> **Required action**: A single number is required: how many lines in the entries hold the word "minipage".

> **Recorded data**:
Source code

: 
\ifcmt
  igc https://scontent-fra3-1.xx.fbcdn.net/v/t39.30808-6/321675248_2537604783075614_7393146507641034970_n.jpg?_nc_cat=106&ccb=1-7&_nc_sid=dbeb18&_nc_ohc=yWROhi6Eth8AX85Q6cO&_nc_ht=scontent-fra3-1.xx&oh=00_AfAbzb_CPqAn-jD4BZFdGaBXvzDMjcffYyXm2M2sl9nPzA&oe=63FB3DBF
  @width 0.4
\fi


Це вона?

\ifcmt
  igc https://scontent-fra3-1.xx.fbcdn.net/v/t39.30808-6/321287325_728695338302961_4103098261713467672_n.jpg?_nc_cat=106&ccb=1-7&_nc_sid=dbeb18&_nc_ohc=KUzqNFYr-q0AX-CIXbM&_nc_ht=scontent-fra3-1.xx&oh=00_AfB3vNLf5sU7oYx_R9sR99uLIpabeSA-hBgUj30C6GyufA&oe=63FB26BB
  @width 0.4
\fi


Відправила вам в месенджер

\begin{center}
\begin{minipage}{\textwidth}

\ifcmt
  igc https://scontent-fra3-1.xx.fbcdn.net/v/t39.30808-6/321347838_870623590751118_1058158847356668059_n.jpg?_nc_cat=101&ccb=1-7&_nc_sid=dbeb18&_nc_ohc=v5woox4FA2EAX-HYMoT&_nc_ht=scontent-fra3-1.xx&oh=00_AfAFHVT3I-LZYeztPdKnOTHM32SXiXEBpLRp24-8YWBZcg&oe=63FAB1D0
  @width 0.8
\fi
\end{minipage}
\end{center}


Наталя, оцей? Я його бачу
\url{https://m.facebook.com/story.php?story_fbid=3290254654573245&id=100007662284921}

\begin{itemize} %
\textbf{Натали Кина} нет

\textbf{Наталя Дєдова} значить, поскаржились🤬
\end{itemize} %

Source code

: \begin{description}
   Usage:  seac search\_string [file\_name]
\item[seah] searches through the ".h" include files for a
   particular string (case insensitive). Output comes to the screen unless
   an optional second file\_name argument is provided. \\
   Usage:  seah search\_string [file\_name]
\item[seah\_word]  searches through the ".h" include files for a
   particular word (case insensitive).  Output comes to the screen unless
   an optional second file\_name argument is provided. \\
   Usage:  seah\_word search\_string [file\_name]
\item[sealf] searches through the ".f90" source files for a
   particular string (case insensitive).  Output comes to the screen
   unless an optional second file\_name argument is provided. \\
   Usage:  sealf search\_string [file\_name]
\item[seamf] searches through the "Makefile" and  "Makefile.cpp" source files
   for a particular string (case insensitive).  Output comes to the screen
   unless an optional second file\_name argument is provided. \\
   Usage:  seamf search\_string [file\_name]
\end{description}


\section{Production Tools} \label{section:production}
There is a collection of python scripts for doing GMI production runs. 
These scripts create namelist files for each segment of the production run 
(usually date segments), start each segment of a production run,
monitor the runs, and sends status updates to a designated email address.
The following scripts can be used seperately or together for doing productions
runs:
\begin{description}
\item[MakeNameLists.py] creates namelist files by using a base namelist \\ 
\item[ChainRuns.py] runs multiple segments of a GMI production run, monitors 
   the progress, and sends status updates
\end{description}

--

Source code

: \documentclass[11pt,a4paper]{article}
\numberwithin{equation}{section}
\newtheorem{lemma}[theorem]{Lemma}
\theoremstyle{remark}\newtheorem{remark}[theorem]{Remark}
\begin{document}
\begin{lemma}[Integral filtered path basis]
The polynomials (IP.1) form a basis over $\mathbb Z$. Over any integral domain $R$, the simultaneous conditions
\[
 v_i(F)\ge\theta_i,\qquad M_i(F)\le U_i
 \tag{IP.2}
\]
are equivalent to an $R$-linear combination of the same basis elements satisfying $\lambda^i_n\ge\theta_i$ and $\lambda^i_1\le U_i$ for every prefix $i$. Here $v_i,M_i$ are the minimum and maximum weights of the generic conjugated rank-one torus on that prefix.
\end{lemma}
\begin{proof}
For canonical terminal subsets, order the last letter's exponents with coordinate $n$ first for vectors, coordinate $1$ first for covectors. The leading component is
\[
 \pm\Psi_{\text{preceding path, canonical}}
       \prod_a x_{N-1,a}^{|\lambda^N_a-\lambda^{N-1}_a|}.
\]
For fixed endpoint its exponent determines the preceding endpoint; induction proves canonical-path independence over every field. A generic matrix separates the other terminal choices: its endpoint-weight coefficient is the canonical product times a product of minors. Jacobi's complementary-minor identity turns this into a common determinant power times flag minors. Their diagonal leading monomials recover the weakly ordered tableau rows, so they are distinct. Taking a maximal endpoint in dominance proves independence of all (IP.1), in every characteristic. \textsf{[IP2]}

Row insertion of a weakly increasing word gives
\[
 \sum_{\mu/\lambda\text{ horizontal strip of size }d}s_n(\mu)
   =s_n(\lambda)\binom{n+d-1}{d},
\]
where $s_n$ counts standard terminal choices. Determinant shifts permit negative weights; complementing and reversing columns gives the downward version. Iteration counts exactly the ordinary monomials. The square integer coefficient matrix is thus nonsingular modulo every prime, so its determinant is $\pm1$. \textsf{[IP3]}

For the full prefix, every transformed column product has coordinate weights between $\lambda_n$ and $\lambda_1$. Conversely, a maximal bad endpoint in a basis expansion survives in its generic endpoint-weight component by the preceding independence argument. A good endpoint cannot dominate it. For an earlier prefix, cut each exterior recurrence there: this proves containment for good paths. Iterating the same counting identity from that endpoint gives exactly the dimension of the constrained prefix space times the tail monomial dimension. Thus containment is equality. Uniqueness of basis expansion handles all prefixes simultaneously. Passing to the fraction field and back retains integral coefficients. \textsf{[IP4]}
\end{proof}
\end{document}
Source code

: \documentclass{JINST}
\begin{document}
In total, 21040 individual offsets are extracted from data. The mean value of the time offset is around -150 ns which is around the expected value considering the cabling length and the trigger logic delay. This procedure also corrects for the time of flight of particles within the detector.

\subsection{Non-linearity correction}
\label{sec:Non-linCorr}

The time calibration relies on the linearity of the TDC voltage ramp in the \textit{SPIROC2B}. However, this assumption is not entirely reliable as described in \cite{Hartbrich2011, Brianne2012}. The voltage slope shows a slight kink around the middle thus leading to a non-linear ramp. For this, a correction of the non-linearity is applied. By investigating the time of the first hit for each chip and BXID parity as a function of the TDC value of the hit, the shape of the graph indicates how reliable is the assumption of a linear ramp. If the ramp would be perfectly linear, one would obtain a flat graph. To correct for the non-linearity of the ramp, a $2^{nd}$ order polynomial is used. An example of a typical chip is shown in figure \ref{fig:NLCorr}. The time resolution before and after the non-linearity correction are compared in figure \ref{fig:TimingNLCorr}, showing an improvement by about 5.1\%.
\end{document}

> **Answer to this exercise**: 2